Dans l’épilogue de son célèbre ouvrage Qu’est-ce que la vie ?, le physicien Erwin Schrödinger donne un très bon exemple de cette unanimité spirituelle : « En rêve nous jouons plusieurs rôles en même temps, mais il y a une différence bien marquée. Nous sommes l’un d’entre eux ; en lui nous agissons et parlons directement, tandis que nous attendons, souvent avec anxiété, la réponse ou la réaction d’une autre personne, inconscients que c’est nous qui dirigeons ses mouvements et ses paroles tout autant que les nôtres39. »
Nos vies se déroulent ainsi comme des rêves éveillés tant que nous « attendons » des autres une réponse à nos actions et à nos paroles, en oubliant que moi et l’autre sommes d’un même esprit. « J’ai insufflé en lui de Mon Esprit40. » Comme l’Esprit de Dieu est Un, il se multiplie sans se diviser dans la pluralité de nos esprits.

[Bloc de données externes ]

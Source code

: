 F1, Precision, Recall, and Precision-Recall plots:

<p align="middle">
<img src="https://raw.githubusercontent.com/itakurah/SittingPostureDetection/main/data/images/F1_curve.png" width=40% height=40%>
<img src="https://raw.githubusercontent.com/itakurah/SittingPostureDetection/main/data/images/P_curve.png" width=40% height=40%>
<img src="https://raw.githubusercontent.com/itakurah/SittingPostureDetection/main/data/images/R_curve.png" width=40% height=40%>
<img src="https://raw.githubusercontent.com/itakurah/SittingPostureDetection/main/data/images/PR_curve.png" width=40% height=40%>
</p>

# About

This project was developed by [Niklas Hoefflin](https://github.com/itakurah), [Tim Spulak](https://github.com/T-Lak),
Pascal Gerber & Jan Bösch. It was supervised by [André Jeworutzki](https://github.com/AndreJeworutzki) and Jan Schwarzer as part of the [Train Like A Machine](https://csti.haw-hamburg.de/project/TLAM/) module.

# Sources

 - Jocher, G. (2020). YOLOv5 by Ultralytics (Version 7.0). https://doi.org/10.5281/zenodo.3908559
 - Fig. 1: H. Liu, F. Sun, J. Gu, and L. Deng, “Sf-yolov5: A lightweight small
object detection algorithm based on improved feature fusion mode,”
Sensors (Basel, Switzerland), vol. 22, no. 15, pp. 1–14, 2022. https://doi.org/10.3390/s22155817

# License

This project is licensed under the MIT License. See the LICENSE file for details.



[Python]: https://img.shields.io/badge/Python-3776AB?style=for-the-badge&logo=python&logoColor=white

L’esprit de Dieu est insécable. Dans le rêve, nous sommes le seul esprit à prendre les formes de tous les personnages avec leurs conversations, celles du monde avec ses montagnes, ses cours d’eaux, ses villes etc. Et s’il peut y avoir une vie commune entre tous ces personnages, c’est qu’ils tirent tous leur identité d’un même esprit qui est celui du rêveur. Ce qui fait l’illusion du rêve, c’est l’oubli de l’unicité de l’esprit de celui qui fait le rêve, et sa dispersion dans les âmes qui se croient seules au monde du rêve.

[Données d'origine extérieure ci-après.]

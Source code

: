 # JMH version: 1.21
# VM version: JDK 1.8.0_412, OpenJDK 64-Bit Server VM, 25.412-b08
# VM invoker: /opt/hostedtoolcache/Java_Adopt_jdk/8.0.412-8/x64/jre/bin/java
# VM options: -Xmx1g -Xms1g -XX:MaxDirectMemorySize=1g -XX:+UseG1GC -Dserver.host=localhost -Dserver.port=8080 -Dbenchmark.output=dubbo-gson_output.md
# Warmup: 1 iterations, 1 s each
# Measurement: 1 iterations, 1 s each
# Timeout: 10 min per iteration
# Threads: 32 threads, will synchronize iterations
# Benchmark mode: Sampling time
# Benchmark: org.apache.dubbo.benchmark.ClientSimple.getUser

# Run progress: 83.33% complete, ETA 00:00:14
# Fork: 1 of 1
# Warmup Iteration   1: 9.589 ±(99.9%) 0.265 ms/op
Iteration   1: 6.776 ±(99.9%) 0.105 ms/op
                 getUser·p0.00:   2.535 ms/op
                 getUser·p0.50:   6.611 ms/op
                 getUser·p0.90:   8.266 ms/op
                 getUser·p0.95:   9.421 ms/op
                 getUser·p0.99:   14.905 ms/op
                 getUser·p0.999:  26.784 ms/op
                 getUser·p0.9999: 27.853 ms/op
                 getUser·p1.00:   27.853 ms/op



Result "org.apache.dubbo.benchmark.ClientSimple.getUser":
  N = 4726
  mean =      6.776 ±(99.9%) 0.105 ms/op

L’unité de l’esprit qui s’investit en chaque âme est d’une extrême importance. Car si l’on peut établir des différences de dons, d’aptitudes, de qualités entre les hommes, et construire à partir de là une distribution hiérarchique des tâches et des statuts, il est impossible de hiérarchiser les esprits. L’esprit est un en chacun. C’est le même Esprit qui joint chacun à lui-même, qui le met en relation avec lui-même. Dans le monde spirituel pur, il n’y a pas de hiérarchie. Toutes les âmes pèsent le même poids. Il y a, dans l’acte d’être, une déhiérarchisation massive. C’est une démocratie plus que participative. Car le moi de chacun ne se contente pas de dériver ou de participer du Moi divin, il est Son souffle. C’est le même Moi qui s’incarne en chaque moi. Il est un avec lui. D’où la parole du Christ : « Qu’ils soient un comme le Père et moi sommes Un41. »
C’est cette identité foncière qui génère le sentiment de Fraternité : « Le frère par excellence, le frère universel n’existe pas, comme idée radicale ; en dehors de la Paternité, qui le constitue frère de frère42. » Le sentiment de fraternité naît de l’impression de couler de la même source.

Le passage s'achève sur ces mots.